こんな時にゴモリエールさんとは。これもアイリーンちゃんの運命なのだろうか。

「ゴモリエールさん、少し話しませんか? 食事でも。この子のことで相談があります。いいよねアレク?」

「ええ。話しておくべきだと思うわ。」

「ほう? 訳ありか。まあよかろう。カースの甲斐性を見せてもらうとしようぞ。店は 妾(わらわ) が選ぶでな。」

「お手柔らかに……」

あんまり手持ちがないからな。

アイリーンちゃんを他の三人に任せて私とアレクはゴモリエールさんと共に食事に出かけた。もちろんコーちゃんも。

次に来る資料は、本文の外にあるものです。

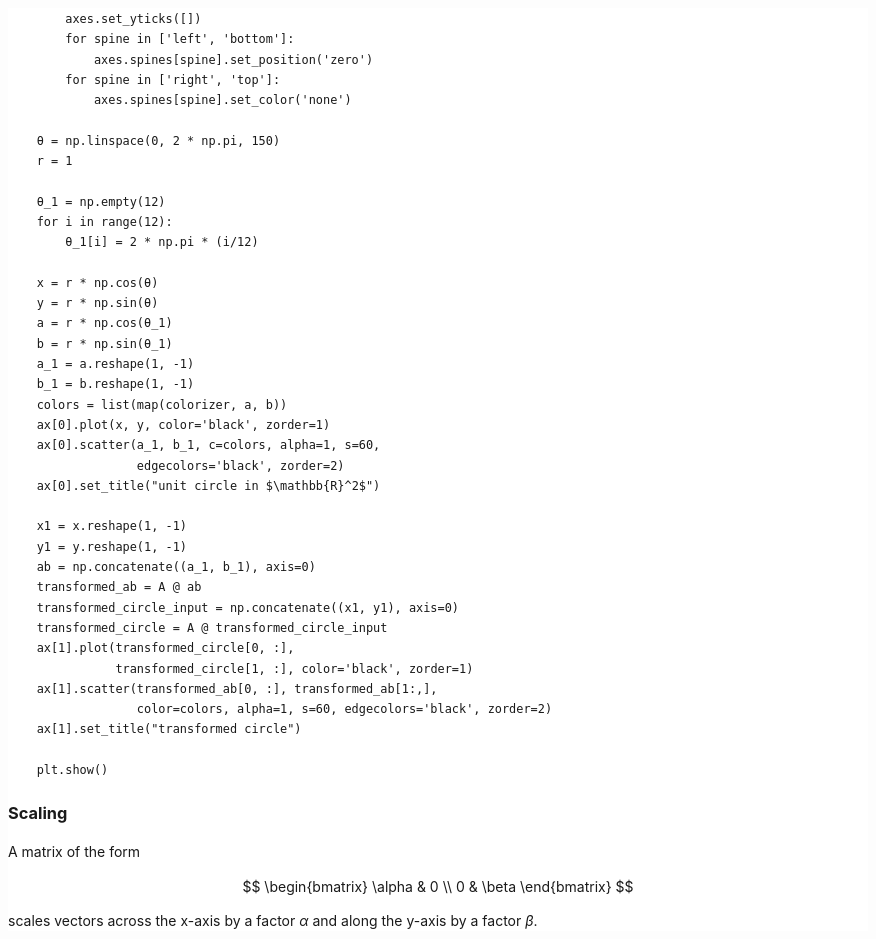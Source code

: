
 ```{code-cell} ipython3
        axes.set_yticks([])
        for spine in ['left', 'bottom']:
            axes.spines[spine].set_position('zero')
        for spine in ['right', 'top']:
            axes.spines[spine].set_color('none')

    θ = np.linspace(0, 2 * np.pi, 150)
    r = 1

    θ_1 = np.empty(12)
    for i in range(12):
        θ_1[i] = 2 * np.pi * (i/12)

    x = r * np.cos(θ)
    y = r * np.sin(θ)
    a = r * np.cos(θ_1)
    b = r * np.sin(θ_1)
    a_1 = a.reshape(1, -1)
    b_1 = b.reshape(1, -1)
    colors = list(map(colorizer, a, b))
    ax[0].plot(x, y, color='black', zorder=1)
    ax[0].scatter(a_1, b_1, c=colors, alpha=1, s=60,
                  edgecolors='black', zorder=2)
    ax[0].set_title("unit circle in $\mathbb{R}^2$")

    x1 = x.reshape(1, -1)
    y1 = y.reshape(1, -1)
    ab = np.concatenate((a_1, b_1), axis=0)
    transformed_ab = A @ ab
    transformed_circle_input = np.concatenate((x1, y1), axis=0)
    transformed_circle = A @ transformed_circle_input
    ax[1].plot(transformed_circle[0, :],
               transformed_circle[1, :], color='black', zorder=1)
    ax[1].scatter(transformed_ab[0, :], transformed_ab[1:,],
                  color=colors, alpha=1, s=60, edgecolors='black', zorder=2)
    ax[1].set_title("transformed circle")

    plt.show()
```

### Scaling

A matrix of the form 

$$
    \begin{bmatrix} 
        \alpha & 0 
        \\ 0 & \beta 
    \end{bmatrix}
$$

scales vectors across the x-axis by a factor $\alpha$ and along the y-axis by
a factor $\beta$.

ゴモリエールさんが選んだ店はベイルリパース。高い店だなぁ……

ゴモリエールさんは私の三倍ぐらい食べ、五倍ぐらい飲んだ。

「さて、聞かせてもらおうかの。何があった?」

「では私から……」

事の子細を一から話すアレク。普段付き合いの悪いアイリーンちゃんがほんの気まぐれで盗賊討伐を受けたらこれだもんな。今思えばいくら盗賊はザコなのが定番だからって気軽に受けたのも悪かったのかもな。

「ふむ。なるほどな。それでそやつは荒れ狂っていると。まあよかろう。なれば後は本人と話してみるのみじゃ。悪いようにはせぬ。そやつなればエロイーズも歓迎してくれようぞ。」

「歓迎、ですか?」

アレクが聞き返す。

「うむ。今回のような場合はの、一時的とはいえ妾達のパーティーに入れることになるやも知れぬ。パーティーと言うても妾とエロイーズの二人しかおらぬがの。」

「なるほど……アイリーンをよろしくお願いします……」

「まあそやつ次第じゃがの。妾もエロイーズも最愛の男を亡くした悲しみが分からぬわけではない。つまり、立ち直れぬことなどないと知っておる。時にカースよ。もし魔女殿であればこのような時、どのような助言を贈ると思う?」

なんと難しい質問を……

「母上なら……まずアイリーンちゃんが生き残ったことを褒めて……同じ失敗をしないよう強くなるよう言い聞かせる……ですかね。」

「ふむ。なるほどの。存外普通なのじゃな。もしもアラン殿を失った時、魔女殿がどうなるのか気にはなるが……やめておこう。魔女の怒りになど触れたいものではないからの。」

父上か……あの時の母上は一言で言えば狂乱って感じだったな……それでも父上を治すべく必死だった。昔、オディ兄の右腕が失くなりかけた時は冷静に対応していたのに。

「ではカース、馳走になったの。そなたの甲斐性はしっかりと見せてもろうたぞ。妾に相手をして欲しくばいつでも言うがよい。もちろんエロイーズと二人がかりでも構わぬゆえな。宿は辺境の一番亭にとってある。あやつが目覚めたら来るよう伝えておくがよい。」

二人がかり……昔の私なら喜んで飛びついたかも……

「はい。わざわざありがとうございます。アイリーンちゃんをよろしくお願いします!」

「よろしくお願いします。」

「ピュイピュイ」

「うむ。ではの。」

ゴモリエールさんはスッと立ち上がり音もなく去って行った。

あ、ゼマティスのおじいちゃんとの対戦結果を聞くの忘れてた。まあいいか。

「じゃあ私は寮に帰ってアイリーンに伝えておくわ。叩き起こしてでも。」

「それがいいね。僕は家に帰っておくよ。マーリン達が心配してるだろうからね。」

ところでゴモリエールさん達のメインの用事って何なんだろう? ついでとか言ってたもんな。よし、コーちゃん帰ろうか。